Entries taken from a collection
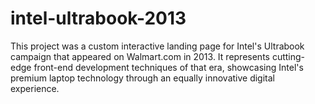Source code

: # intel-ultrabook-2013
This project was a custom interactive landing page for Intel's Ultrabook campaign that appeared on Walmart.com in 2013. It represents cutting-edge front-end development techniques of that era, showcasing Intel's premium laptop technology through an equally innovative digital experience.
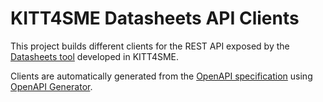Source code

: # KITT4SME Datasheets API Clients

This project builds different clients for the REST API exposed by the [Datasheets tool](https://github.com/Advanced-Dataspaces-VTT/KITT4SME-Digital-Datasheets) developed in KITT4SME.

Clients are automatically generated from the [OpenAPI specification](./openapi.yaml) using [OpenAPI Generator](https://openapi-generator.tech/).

==

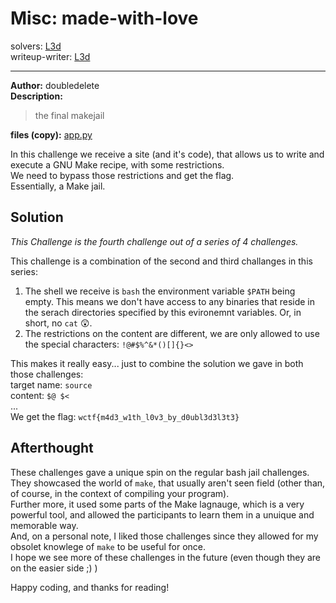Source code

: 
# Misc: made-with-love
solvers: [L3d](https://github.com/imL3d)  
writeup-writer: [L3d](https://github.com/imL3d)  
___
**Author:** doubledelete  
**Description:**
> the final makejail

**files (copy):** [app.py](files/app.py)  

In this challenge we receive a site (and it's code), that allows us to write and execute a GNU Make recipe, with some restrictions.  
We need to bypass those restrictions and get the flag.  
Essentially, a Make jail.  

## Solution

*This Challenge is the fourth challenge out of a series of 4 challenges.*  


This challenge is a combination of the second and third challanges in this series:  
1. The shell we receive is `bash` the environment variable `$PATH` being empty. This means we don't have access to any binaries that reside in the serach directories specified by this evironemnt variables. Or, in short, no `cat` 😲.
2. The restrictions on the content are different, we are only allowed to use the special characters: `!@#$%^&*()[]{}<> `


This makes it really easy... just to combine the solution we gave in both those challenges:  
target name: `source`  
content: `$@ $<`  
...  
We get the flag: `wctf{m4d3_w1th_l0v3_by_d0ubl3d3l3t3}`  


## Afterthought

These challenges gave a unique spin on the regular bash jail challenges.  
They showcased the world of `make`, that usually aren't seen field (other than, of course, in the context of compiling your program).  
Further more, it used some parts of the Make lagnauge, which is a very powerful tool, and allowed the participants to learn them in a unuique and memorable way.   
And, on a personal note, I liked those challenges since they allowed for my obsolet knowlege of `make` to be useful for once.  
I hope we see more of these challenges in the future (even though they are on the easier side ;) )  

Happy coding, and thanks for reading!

--

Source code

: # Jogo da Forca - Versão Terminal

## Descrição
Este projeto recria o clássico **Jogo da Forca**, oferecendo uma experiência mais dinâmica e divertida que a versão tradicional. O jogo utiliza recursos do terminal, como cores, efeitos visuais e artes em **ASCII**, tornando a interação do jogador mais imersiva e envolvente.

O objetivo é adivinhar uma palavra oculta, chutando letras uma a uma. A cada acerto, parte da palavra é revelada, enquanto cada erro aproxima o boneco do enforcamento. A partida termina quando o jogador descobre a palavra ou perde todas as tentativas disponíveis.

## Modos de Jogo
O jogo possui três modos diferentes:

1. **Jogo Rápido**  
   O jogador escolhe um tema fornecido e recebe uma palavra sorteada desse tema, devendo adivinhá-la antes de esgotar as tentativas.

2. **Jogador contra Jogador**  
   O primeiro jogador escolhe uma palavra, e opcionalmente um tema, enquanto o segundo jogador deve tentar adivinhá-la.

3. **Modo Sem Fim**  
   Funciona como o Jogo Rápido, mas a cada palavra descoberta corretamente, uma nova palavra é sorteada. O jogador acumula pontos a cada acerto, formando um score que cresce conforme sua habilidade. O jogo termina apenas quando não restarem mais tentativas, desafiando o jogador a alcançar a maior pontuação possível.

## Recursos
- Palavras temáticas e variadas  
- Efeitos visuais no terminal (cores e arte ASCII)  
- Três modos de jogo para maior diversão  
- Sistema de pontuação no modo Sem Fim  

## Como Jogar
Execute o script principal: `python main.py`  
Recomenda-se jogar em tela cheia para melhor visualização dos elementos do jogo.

**ASSIGNED TASK:** Every line from the line containing "O jogo possui" through the line containing "Recomenda-se jogar em" in the records above must be retyped exactly. Leave out the rest.

**TASK RESPONSE:**
O jogo possui três modos diferentes:

1. **Jogo Rápido**  
   O jogador escolhe um tema fornecido e recebe uma palavra sorteada desse tema, devendo adivinhá-la antes de esgotar as tentativas.

2. **Jogador contra Jogador**  
   O primeiro jogador escolhe uma palavra, e opcionalmente um tema, enquanto o segundo jogador deve tentar adivinhá-la.

3. **Modo Sem Fim**  
   Funciona como o Jogo Rápido, mas a cada palavra descoberta corretamente, uma nova palavra é sorteada. O jogador acumula pontos a cada acerto, formando um score que cresce conforme sua habilidade. O jogo termina apenas quando não restarem mais tentativas, desafiando o jogador a alcançar a maior pontuação possível.

## Recursos
- Palavras temáticas e variadas  
- Efeitos visuais no terminal (cores e arte ASCII)  
- Três modos de jogo para maior diversão  
- Sistema de pontuação no modo Sem Fim  

## Como Jogar
Execute o script principal: `python main.py`  
Recomenda-se jogar em tela cheia para melhor visualização dos elementos do jogo.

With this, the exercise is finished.